[TASK STATEMENT]
Filter the data below for the string "person" and copy each matching line.

TASK DATA section start

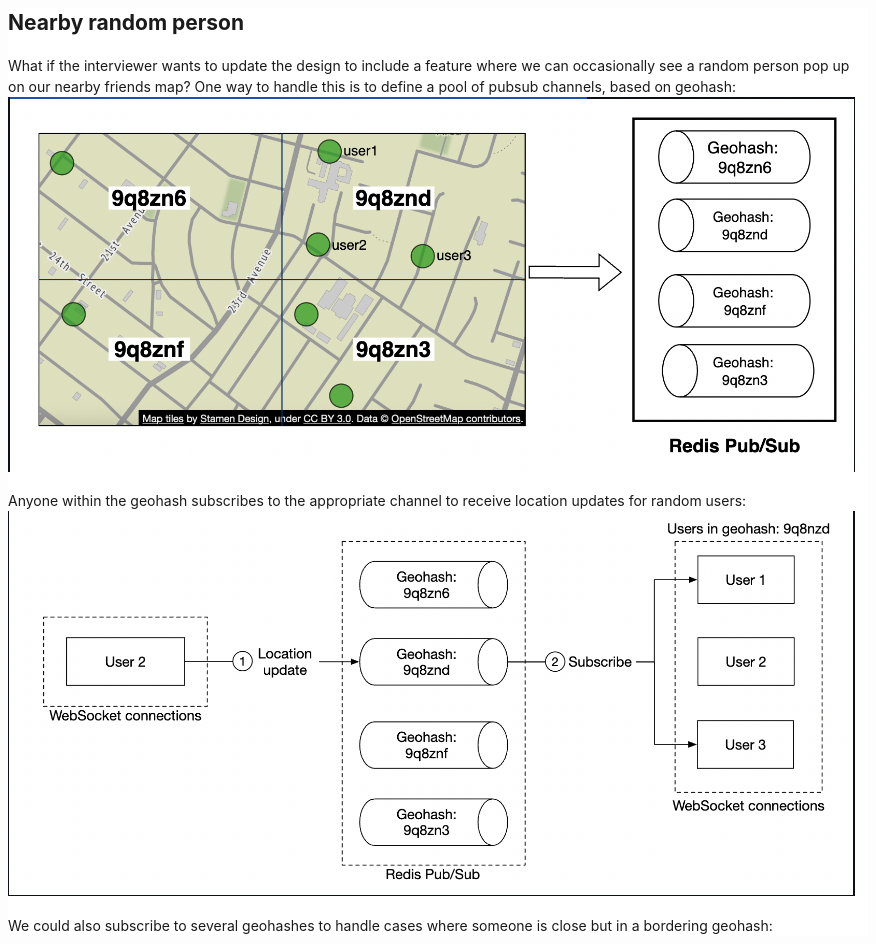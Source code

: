 ## Nearby random person

What if the interviewer wants to update the design to include a feature where we can occasionally see a random person pop up on our nearby friends map?
One way to handle this is to define a pool of pubsub channels, based on geohash: <br>
![](./images/Screenshot_7.png)

Anyone within the geohash subscribes to the appropriate channel to receive location updates for random users: <br>
![](./images/Screenshot_8.png)

We could also subscribe to several geohashes to handle cases where someone is close but in a bordering geohash: <br>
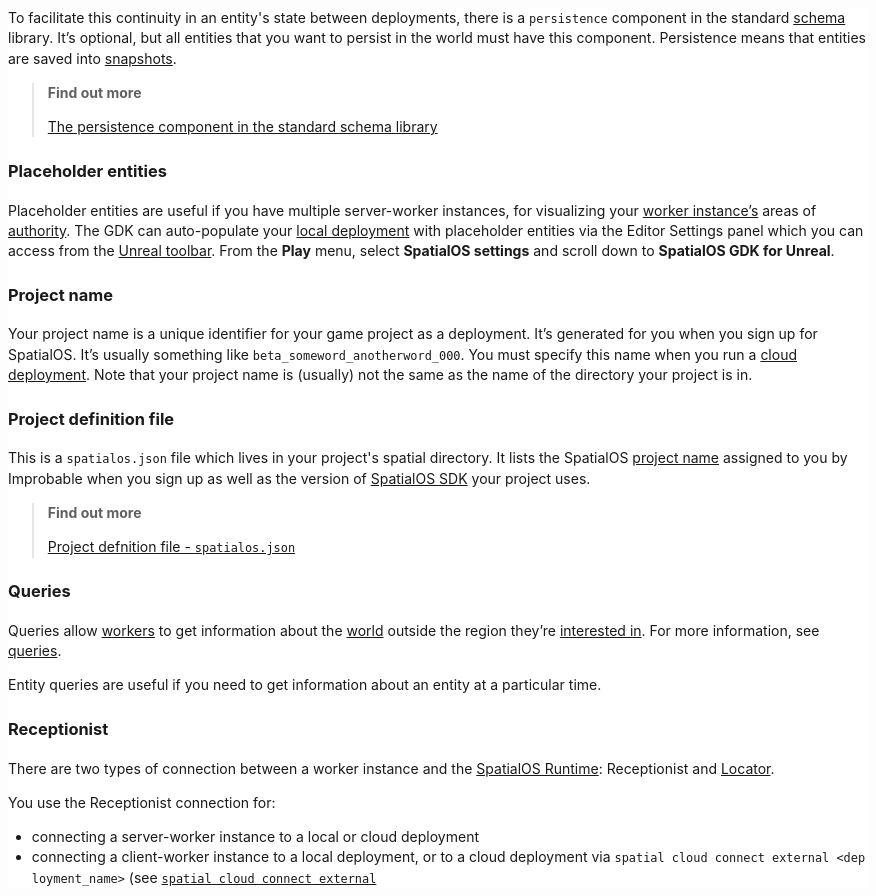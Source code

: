 To facilitate this continuity in an entity's state between deployments, there is a `persistence` component in the standard [schema](#schema) library. It’s optional, but all entities that you want to persist in the world must have this component. Persistence means that entities are saved into [snapshots](#snapshot).

> **Find out more**
>
> [The persistence component in the standard schema library](https://docs.improbable.io/reference/latest/shared/schema/standard-schema-library#persistence-optional)

### Placeholder entities

Placeholder entities are useful if you have multiple server-worker instances, for visualizing your [worker instance’s](#worker-types-and-worker-instances) areas of [authority](#authority). The GDK can auto-populate your [local deployment](#deployment) with placeholder entities via the Editor Settings panel which you can access from the [Unreal toolbar]({{urlRoot}}/content/unreal-editor-interface/toolbars). From the **Play** menu, select **SpatialOS settings** and scroll down to **SpatialOS GDK for Unreal**.



### Project name
Your project name is a unique identifier for your game project as a deployment. It’s generated for you when you sign up for SpatialOS. It’s usually something like `beta_someword_anotherword_000`.
You must specify this name when you run a [cloud deployment](#deployment). 
Note that your project name is (usually) not the same as the name of the directory your project is in.

### Project definition file
This is a `spatialos.json` file which lives in your project's spatial directory. 
It lists the SpatialOS [project name](#project-name) assigned to you by Improbable when you sign up as well as the version of [SpatialOS SDK](#spatialos-sdks) your project uses.

> **Find out more**
>
> [Project defnition file - `spatialos.json`](https://docs.improbable.io/reference/latest/shared/reference/file-formats/spatialos-json)

### Queries
Queries allow [workers](#worker) to get information about the [world](#spatialos-world) outside the region they’re [interested in](#interest). For more information, see [queries](https://docs.improbable.io/reference/latest/shared/glossary#queries).

Entity queries are useful if you need to get information about an entity at a particular time.

### Receptionist

There are two types of connection between a worker instance and the [SpatialOS Runtime](#spatialos-runtime): Receptionist and [Locator](#locator).

You use the Receptionist connection for:

* connecting a server-worker instance to a local or cloud deployment
* connecting a client-worker instance to a local deployment, or to a cloud deployment via `spatial cloud connect external <deployment_name>` (see [`spatial cloud connect external`](https://docs.improbable.io/reference/latest/shared/spatial-cli/spatial-cloud-connect-external)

TASK DATA section end

[PROBLEM SOLUTION]
: ## Nearby random person
What if the interviewer wants to update the design to include a feature where we can occasionally see a random person pop up on our nearby friends map?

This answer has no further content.